Das Album beginnt gleich mit dem Titelsong, der gewohnt ruhig in die Gehörgänge dringt, dabei aber eine ganz besondere innere Energie beherbergt. Das folgende, wie mit Weichzeichner gemalte „Lethal Anaconda“ kommt leicht wellenförmig daher und liefert neben der Melancholie, dieses leicht Verträumte. „Raven Berta“ wird mehr erzählt als gesungen, was die ganze Geschichte ein wenig bedrohlicher erscheinen lässt. Ein wunderschöner, sehr gelungener Beginn. Drei Songs, wie gemalt für die Musik von SALINE GRACE. Man spürt förmlich das Elegante und auch die Herausforderung, die fein gezeichneten Gemälde zu interpretieren.

Die zweite Seite der Doppel LP beginnt mit dem bedrückenden Thema „Selbstjustiz“ (hier Eltern, die den Missbrauch und die Tötung ihres eigenen Kindes rächen). Langsamer Aufbau, verführerische Harmonie und ein elegant dahinfließender Sog aus feingliedrigen Saiten und harmonischen Tönen weist so gar nicht auf die abgründige Geschichte dahinter hin. Wie gut, dass es hernach mit dem schwungvollen Instrumental „Autumn Realms“ eine kleine Auflockerung gibt. Es folgt die aktuelle Singleauskopplung „Room to let“. Ein berührendes Stück, welches sich mit dem Phänomen der Einsamkeit trotz hoher Bevölkerungsdichte beschäftigt, bei der Menschen in Städten trotz ständiger Umgebung von anderen isoliert leben. Die musikalische Atmosphäre scheint eher eine ferne Einöde zu beschreiben. Geschickte Erhebungen in der Hookline und verspielte Schachtelungen sorgen für kleine Spannungsbögen.

„Grapes“ erklingt phasenweise etwas sperrig. Die Disharmonien verschlingen den abgründigen Text und packen dich mitten in der Unruhe. „Skagerrak“ ist ein dramatisch daherkommender Instrumentalsong, der mich ein wenig an Richard Strange erinnert. Der orientalische Touch verleiht dem Stück eine gewisse Fremde, während „Memories of Winter“ seltsam vertraut daherkommt. Die innewohnende Ruhe lässt tagträumerische Gedanken zu. Die zartschmelzende Ästhetik glänzt konträr zur vorherigen Erregung. Eine samtene Glättung, die auch durch die gefühlvolle Stimme eine gelungene Hegemonie erzeugt. Das dramatische Schlussepos „Weeping Wounds“ beschäftigt sich mit (ungelösten) Traumata des Lebens. Ein anmutiger, würdevoller Abschluss, der auch noch mal die Ambivalenz zwischen tragischer Poesie und dieser eindringlichen, sehr gefühlvollen Musik aufscheinen lässt.

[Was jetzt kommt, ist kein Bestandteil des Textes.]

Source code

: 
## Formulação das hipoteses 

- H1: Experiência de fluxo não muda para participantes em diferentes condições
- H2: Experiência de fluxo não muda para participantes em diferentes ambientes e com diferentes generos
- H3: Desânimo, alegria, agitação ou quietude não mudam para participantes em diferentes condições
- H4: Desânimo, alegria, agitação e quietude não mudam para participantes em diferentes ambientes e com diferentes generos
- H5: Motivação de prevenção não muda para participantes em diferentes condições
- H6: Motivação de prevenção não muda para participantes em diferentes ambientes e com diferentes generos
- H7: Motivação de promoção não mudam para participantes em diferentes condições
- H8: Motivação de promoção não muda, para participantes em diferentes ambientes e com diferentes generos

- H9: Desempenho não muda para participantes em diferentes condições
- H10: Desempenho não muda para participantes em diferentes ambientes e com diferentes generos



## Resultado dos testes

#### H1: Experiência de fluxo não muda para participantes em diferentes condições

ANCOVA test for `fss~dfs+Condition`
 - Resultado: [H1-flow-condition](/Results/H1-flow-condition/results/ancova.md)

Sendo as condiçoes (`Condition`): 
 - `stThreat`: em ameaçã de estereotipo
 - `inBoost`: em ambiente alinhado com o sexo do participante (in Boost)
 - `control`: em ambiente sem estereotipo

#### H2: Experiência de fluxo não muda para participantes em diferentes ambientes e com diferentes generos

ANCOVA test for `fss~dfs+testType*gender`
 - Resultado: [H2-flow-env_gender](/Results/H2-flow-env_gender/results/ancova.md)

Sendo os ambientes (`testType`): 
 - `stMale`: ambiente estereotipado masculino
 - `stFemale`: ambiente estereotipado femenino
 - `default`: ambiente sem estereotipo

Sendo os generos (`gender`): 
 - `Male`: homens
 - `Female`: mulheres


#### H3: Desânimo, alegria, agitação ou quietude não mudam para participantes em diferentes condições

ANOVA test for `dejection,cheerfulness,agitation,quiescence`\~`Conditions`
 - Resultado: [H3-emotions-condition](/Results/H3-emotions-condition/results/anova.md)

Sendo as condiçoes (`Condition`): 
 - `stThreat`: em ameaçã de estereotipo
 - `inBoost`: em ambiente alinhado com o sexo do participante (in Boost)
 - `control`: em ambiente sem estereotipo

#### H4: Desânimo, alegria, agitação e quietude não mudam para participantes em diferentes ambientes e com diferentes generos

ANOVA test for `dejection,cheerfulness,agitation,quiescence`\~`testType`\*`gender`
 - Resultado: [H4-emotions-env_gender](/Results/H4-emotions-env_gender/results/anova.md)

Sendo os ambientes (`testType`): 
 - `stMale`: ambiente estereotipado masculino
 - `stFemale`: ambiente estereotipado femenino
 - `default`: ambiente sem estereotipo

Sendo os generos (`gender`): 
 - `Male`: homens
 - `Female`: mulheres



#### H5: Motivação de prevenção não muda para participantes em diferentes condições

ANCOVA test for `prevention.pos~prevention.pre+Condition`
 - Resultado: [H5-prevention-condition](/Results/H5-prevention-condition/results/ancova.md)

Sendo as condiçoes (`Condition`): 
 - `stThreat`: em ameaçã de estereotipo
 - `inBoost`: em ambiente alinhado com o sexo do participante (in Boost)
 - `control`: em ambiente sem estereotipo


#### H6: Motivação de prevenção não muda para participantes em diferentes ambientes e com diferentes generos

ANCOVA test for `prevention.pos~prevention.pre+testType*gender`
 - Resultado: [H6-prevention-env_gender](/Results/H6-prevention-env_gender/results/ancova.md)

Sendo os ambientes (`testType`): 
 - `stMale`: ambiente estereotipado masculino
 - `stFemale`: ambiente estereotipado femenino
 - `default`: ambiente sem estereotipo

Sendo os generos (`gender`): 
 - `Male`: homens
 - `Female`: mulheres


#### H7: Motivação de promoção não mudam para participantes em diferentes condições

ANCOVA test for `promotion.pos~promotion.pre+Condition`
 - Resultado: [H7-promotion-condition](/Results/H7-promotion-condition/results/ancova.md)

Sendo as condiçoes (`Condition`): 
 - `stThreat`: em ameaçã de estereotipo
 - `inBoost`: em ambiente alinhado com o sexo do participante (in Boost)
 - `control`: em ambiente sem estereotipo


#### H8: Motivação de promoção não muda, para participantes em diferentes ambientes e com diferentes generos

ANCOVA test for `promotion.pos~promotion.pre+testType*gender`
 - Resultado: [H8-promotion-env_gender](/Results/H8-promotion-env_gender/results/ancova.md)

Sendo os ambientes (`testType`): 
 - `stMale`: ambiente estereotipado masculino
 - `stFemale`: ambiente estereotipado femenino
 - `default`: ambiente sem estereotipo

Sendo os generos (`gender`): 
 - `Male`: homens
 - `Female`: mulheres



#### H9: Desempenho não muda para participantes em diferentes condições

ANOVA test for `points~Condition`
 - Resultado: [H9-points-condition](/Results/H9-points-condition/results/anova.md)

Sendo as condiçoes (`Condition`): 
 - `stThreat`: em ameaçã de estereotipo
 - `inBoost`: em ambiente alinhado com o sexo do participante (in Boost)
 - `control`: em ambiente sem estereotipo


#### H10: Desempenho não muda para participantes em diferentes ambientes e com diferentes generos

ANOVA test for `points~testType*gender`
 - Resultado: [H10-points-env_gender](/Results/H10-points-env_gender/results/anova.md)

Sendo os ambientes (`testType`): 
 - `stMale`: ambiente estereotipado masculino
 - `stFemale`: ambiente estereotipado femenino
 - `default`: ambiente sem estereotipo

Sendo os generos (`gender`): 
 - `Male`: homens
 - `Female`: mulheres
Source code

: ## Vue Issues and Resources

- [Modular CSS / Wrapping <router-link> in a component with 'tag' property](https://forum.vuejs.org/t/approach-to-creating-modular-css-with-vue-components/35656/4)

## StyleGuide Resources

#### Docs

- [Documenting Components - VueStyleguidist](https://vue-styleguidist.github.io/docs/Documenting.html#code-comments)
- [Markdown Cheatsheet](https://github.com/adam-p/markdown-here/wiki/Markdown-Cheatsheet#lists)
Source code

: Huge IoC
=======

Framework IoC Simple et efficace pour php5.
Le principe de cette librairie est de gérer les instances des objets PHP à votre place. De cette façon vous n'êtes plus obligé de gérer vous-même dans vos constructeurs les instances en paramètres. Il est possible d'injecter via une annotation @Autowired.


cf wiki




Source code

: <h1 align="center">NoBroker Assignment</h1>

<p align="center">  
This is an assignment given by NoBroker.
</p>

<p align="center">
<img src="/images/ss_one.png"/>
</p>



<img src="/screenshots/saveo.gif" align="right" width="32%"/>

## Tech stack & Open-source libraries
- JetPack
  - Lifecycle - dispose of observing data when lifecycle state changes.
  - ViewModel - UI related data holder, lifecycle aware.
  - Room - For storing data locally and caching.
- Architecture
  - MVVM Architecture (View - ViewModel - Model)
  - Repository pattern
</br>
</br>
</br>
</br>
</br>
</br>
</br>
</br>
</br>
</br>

Fazit: Rein textlich gesehen, dürfte es das düsterste Album von SALINE GRACE sein. Musikalisch scheint Ricardo sein Augenmerk diesmal nicht nur auf diese besondere, dem Hörgenuss dienende Melodielinie gelegt zu haben, sondern auch dem experimentellen dunklen Alternativ-Rock oder dem Dark Jazz eine Tür geöffnet zu haben. Dabei bleibt das Gesamtkonstrukt allerdings voller anekdotischer, kleiner Melodien, die den Hörer berühren, oder den Text unterstützend dem Gesamtbild eine Farbe geben. Neben einer bestimmenden Gitarre kommen auch Mandolinen, Bass, Klavier, Orgel und Jazz-Drums zum Einsatz. Die filigrane Verschmelzung dient dann als verführerischer Teppich für den emotionalen Bariton Ricardos. Fans von NICK CAVE oder AND ALSO THE TREES dürften viel Freude an dem Album haben. Physisch wird das Werk als Doppel LP veröffentlicht. (andreas)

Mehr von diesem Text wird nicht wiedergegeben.